Meanwhile, Tesla's average cost per car is trending down since Q3, management has repeatedly stated that prices of raw material inputs and shipping have been plummeting, and this year the proportion of Model Y in the mix is going to increase substantially. We're also going to be shipping cars far less distance on average and Berlin and Austin won't be dragging down average margins like in 2022.
Tesla also informed us on Investor Day that at the new prices the rate of orders still greatly exceeds the rate of production, and the most recent short-term trend is the prices creeping back up in response to this.
Expectations of imminent refresh and HW4 deployment also may have contributed to a short-term demand pocket. Beware of over-extrapolation based on short-term variation.

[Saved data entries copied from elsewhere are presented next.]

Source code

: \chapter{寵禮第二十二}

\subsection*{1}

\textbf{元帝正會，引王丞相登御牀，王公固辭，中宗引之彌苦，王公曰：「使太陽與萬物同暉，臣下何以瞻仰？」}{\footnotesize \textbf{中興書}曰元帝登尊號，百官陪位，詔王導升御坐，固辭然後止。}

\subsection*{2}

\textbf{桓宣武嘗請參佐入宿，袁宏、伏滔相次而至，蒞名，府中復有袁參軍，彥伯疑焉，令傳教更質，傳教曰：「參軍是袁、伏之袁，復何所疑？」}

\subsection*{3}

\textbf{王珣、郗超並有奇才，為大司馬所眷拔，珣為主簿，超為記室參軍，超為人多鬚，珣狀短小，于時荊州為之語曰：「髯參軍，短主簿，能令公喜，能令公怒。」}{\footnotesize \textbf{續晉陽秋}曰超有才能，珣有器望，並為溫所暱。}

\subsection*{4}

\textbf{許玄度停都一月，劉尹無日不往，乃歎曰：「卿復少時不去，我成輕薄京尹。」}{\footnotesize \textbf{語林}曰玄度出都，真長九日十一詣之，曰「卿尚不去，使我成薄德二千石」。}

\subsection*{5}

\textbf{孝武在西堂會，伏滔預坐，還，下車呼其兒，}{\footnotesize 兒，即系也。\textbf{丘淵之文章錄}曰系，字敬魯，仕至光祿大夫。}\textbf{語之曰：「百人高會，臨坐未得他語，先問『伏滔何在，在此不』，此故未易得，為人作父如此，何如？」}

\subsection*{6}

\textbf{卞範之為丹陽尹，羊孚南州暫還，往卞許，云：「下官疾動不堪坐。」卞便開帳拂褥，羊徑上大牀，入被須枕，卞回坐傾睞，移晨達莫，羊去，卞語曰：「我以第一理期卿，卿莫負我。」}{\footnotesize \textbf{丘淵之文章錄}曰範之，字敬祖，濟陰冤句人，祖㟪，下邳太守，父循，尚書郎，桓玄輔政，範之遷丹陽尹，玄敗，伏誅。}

At no point has Elon said cars would be sold at negative margin to push more growth. On that Twitter Spaces discussion which I assume you are referring to, he said in the worst case Tesla would go to 0% margin this year, but I'm pretty sure the point he was making is that if there is a severe short-term recession Tesla will not slow down growth because the mission demands it and because that will leave them ready to push much more volume when good times return.

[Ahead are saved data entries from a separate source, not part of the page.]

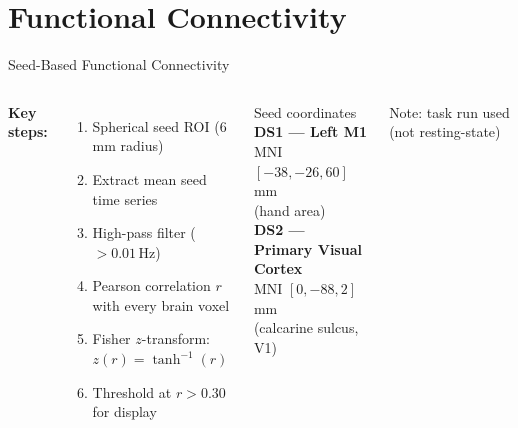 \documentclass[aspectratio=169]{beamer}
\begin{document}
\section{Functional Connectivity}

\begin{frame}{Seed-Based Functional Connectivity}
  \begin{columns}
      \textbf{Key steps:}
      \begin{enumerate}
        \item Spherical seed ROI (6\,mm radius)
        \item Extract mean seed time series
        \item High-pass filter ($>0.01$\,Hz)
        \item Pearson correlation $r$ with every brain voxel
        \item Fisher $z$-transform: $z(r) = \tanh^{-1}(r)$
        \item Threshold at $r > 0.30$ for display
      \end{enumerate}
      \begin{block}{Seed coordinates}
        \textbf{DS1 --- Left M1}\\
        MNI $[-38, -26, 60]$\,mm\\
        (hand area)\\[0.5em]
        \textbf{DS2 --- Primary Visual Cortex}\\
        MNI $[0, -88, 2]$\,mm\\
        (calcarine sulcus, V1)
      \end{block}
      \vspace{0.3em}
      \small Note: task run used (not resting-state)
  \end{columns}
\end{frame}
\end{document}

Long-term financial projections for this enterprise are inherently volatile. The error bars are huge, especially because we're dealing with ridiculous exponential growth and multiple simultaneous technology disruptions. I doubt even Tesla's own internal projections for 10 or 20 years into the future have much precision.
Here's what matters for the long-term:
1) Tesla has a huge lead in stationary storage with Megapack XLs and there are compelling reasons to believe that the gross margins will be 50%, if not more, at today's prices of $420/kWh and up. There's a huge amount of room to reduce price and make excellent profits as this business scales, and we need to grow volume by at least 25x relative to current production rates.
2) Tesla makes cars that millions of people want and many millions more will want after they learn about the cars. The barrier presently is affordability, and the company presented a clear and credible plan for cutting the costs in half from $35-40k to $17-20k. Due to the extremely nonlinear relationship between vehicle price and quantity demanded and also due to the giant wave of consumer acceptance of EVs that's still just in the early adopter phase, it's safe to project that demand will be an order of magnitude larger than today's 2M/yr level *if* Tesla drops ASP to something like $30k. With an average cost somewhere around $20k, that would be ~$10k gross profit per car and ~33% gross margin, even better than 2022.
How about, instead of vaguely telling everyone else how bad their modeling is, you present your own -- with specifics -- and provide the rationale?
Now if you'll excuse me, I'm late for the local Tesla cult meeting and I don't want to miss my chance to smoke the hopium pipe at the beginning of the ceremony.